_Work order:_ Gather all lines in the records below that include the word "Priority".
BEGIN
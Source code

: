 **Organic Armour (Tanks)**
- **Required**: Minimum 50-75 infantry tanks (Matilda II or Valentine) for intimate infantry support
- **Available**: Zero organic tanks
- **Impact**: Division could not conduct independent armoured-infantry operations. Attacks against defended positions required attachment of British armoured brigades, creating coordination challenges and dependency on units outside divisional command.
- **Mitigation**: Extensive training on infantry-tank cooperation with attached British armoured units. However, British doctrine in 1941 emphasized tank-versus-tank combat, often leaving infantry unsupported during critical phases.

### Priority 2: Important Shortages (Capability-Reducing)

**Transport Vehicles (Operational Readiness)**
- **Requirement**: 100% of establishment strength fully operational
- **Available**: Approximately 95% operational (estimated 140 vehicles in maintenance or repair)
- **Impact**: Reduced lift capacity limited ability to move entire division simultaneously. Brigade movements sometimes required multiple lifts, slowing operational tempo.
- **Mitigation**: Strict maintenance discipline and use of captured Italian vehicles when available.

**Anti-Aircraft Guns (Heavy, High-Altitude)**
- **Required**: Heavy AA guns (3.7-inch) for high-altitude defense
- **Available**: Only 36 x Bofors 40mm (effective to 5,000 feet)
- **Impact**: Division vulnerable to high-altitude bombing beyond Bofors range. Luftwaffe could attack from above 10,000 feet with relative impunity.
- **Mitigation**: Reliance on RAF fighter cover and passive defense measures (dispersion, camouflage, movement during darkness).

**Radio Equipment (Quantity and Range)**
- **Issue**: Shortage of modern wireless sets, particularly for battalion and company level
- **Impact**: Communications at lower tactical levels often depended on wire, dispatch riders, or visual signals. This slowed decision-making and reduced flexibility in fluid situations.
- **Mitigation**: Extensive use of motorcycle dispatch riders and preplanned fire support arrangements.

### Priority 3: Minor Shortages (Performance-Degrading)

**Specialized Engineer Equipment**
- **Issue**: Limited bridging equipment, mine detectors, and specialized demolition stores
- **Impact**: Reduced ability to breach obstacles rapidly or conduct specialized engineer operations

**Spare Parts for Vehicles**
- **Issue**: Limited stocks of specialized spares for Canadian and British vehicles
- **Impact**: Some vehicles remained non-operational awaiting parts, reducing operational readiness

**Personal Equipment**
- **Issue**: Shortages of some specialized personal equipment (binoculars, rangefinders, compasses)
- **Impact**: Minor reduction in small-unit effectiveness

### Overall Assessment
END
BEGIN
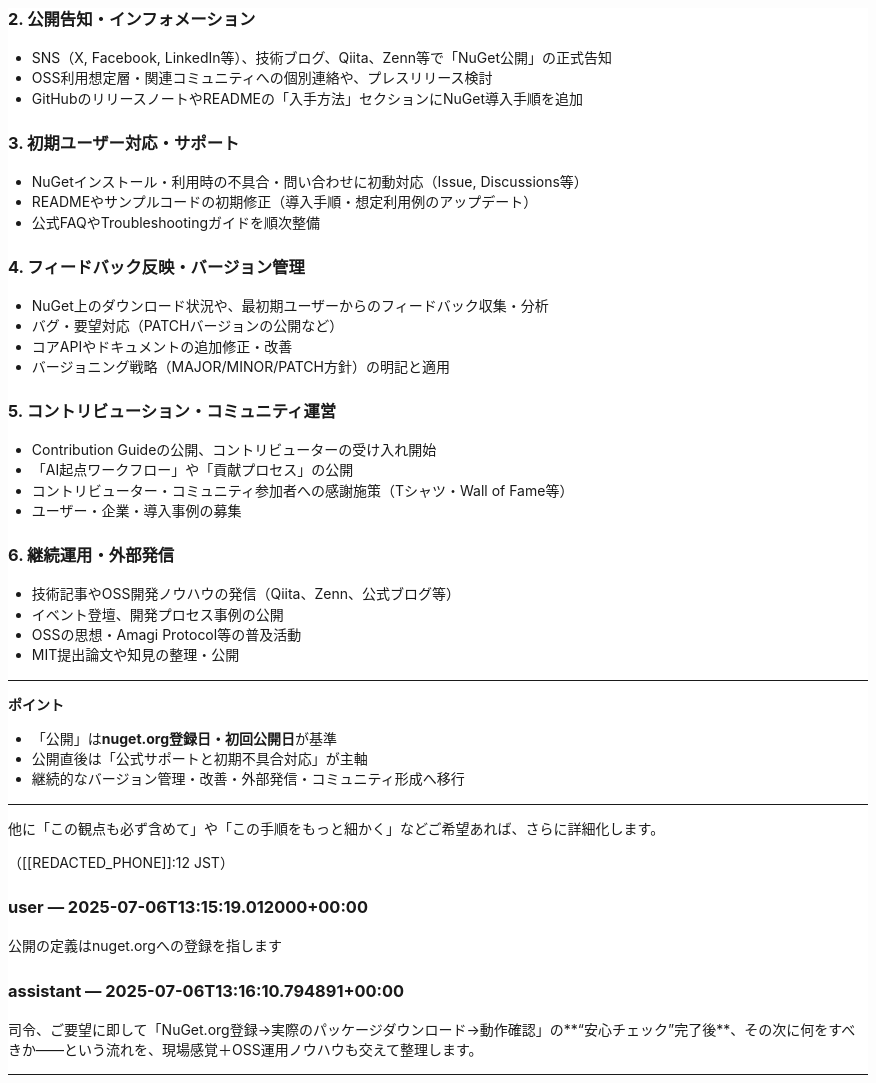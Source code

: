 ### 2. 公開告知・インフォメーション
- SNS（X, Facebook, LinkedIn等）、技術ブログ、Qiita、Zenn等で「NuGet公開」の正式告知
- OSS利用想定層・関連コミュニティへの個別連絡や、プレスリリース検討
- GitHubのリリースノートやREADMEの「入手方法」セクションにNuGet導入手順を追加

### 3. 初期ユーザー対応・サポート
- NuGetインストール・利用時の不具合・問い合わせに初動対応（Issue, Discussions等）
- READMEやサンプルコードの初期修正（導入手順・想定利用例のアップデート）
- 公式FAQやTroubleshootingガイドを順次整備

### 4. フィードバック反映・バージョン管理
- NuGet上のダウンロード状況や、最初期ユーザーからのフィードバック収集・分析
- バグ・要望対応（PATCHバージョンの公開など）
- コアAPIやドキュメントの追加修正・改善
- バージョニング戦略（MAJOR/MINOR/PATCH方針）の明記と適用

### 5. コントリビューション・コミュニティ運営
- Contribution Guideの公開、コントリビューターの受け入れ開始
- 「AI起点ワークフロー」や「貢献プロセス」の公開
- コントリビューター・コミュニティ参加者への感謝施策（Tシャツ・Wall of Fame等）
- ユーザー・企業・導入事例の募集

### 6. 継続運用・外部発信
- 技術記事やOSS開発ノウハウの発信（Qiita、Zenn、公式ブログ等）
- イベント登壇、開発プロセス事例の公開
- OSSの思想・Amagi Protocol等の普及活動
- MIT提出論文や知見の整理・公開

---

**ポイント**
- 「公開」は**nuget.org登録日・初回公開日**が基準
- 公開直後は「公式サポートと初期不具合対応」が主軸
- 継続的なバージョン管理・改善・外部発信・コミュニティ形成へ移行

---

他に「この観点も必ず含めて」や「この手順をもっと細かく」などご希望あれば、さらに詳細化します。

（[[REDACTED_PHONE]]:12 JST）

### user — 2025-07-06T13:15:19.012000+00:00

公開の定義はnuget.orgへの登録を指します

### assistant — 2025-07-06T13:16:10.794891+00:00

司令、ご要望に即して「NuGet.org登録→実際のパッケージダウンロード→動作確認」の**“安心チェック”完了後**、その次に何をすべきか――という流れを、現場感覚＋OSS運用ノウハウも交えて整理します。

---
END
BEGIN
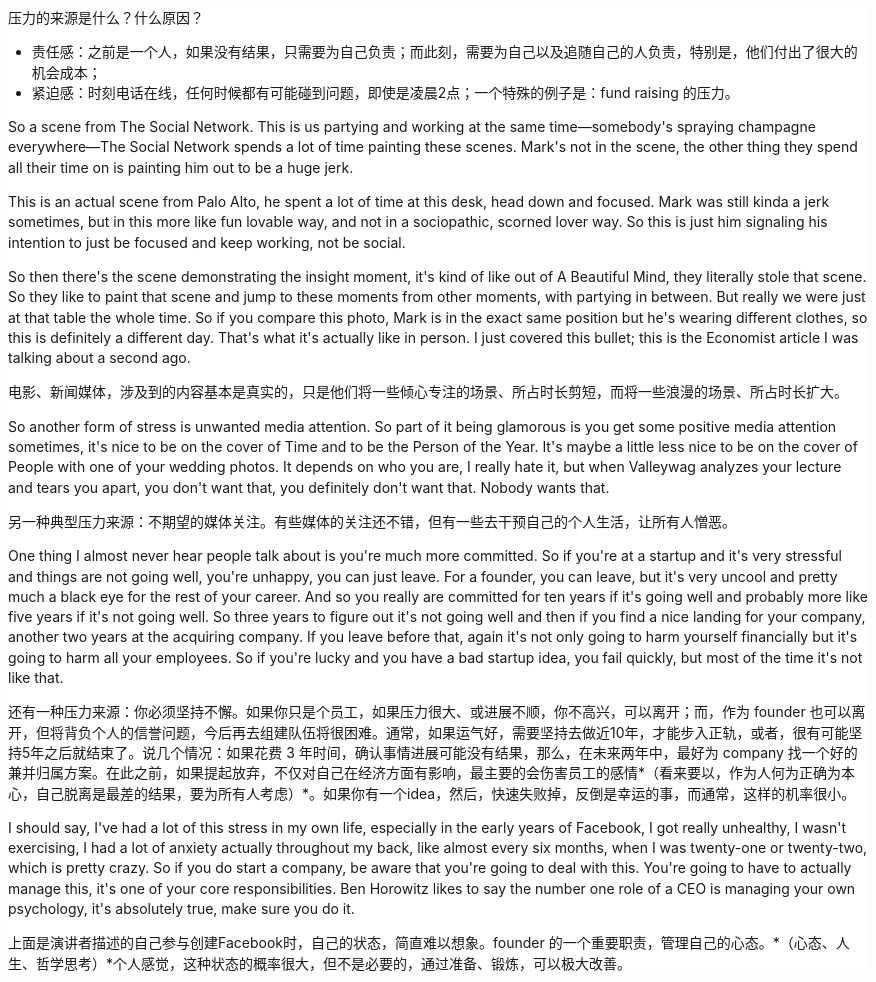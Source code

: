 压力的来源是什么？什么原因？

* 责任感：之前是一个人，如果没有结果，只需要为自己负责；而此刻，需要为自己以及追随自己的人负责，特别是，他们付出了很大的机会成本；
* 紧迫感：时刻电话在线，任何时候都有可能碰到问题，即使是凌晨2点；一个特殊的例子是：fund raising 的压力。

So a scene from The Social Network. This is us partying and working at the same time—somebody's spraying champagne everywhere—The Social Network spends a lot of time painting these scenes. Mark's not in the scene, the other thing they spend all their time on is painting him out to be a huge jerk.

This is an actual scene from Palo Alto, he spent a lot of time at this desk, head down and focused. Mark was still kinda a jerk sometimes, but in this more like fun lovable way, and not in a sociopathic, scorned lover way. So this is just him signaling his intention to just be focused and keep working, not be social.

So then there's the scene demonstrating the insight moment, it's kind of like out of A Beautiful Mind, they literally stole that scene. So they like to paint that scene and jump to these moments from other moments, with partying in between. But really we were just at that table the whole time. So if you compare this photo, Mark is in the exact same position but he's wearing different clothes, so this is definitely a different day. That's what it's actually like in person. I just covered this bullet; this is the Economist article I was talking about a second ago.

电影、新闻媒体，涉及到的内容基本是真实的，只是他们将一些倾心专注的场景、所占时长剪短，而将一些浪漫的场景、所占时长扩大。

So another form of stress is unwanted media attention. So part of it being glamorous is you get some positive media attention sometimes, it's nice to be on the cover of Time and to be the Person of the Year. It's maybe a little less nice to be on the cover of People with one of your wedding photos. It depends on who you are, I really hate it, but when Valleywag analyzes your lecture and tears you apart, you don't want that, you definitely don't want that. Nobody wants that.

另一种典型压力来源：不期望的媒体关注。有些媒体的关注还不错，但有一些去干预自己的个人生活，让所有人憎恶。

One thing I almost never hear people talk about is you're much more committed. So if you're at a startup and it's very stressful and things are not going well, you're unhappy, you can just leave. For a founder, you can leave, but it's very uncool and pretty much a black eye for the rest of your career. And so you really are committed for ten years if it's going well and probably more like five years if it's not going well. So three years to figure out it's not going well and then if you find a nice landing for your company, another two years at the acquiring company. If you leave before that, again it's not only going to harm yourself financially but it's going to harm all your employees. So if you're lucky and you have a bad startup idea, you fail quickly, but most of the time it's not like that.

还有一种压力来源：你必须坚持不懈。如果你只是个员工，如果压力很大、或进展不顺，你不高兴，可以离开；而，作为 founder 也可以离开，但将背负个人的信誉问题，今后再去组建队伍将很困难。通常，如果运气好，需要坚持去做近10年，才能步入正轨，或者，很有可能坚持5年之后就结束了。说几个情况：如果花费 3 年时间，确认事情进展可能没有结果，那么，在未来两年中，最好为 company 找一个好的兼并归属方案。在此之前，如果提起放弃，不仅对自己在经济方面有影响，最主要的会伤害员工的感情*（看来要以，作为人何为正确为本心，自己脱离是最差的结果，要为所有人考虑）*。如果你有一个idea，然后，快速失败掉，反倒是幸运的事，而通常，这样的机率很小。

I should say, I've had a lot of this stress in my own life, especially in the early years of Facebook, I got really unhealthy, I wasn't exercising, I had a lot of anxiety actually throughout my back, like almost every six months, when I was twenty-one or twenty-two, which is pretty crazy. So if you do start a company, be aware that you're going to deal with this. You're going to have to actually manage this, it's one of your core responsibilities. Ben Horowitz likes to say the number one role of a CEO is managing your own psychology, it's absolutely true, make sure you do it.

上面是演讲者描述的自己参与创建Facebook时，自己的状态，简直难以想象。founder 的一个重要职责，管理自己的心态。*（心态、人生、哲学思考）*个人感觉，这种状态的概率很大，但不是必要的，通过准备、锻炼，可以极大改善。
END
_Exercise result:_
### Priority 2: Important Shortages (Capability-Reducing)
### Priority 3: Minor Shortages (Performance-Degrading)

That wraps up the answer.